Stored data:
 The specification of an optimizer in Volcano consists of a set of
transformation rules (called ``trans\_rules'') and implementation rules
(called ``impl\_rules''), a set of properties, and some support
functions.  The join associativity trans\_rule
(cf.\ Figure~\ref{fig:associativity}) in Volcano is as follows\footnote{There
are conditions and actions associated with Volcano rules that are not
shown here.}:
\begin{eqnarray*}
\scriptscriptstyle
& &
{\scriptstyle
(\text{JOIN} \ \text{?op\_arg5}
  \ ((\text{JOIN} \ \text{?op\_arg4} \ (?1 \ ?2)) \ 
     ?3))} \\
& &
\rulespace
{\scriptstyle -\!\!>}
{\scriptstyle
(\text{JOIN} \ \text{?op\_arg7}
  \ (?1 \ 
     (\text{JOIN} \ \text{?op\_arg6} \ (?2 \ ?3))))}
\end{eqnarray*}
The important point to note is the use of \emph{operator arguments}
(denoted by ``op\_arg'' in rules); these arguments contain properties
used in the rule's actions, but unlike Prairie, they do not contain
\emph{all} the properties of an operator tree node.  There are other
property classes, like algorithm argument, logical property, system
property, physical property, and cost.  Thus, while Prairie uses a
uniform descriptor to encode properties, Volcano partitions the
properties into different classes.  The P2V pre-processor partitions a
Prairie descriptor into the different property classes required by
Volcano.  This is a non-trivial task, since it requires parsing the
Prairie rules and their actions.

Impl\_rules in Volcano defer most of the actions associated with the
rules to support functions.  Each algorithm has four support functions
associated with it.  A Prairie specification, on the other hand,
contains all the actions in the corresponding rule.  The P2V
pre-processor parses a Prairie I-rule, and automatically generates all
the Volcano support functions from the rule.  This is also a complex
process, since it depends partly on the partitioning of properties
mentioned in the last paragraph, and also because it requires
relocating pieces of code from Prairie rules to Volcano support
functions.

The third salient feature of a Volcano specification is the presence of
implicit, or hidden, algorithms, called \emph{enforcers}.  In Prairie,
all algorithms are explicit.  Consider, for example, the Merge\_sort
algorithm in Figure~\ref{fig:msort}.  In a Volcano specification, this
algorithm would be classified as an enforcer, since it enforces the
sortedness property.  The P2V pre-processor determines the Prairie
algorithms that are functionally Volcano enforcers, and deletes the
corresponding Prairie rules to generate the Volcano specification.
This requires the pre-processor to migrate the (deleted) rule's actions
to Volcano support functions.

**TASK DETAILS**
From the entries above, print the lines beginning at the one with "all algorithms are" and stopping after the one with "This requires the", exactly as written and with nothing else.

**SOLUTION**
all algorithms are explicit.  Consider, for example, the Merge\_sort
algorithm in Figure~\ref{fig:msort}.  In a Volcano specification, this
algorithm would be classified as an enforcer, since it enforces the
sortedness property.  The P2V pre-processor determines the Prairie
algorithms that are functionally Volcano enforcers, and deletes the
corresponding Prairie rules to generate the Volcano specification.
This requires the pre-processor to migrate the (deleted) rule's actions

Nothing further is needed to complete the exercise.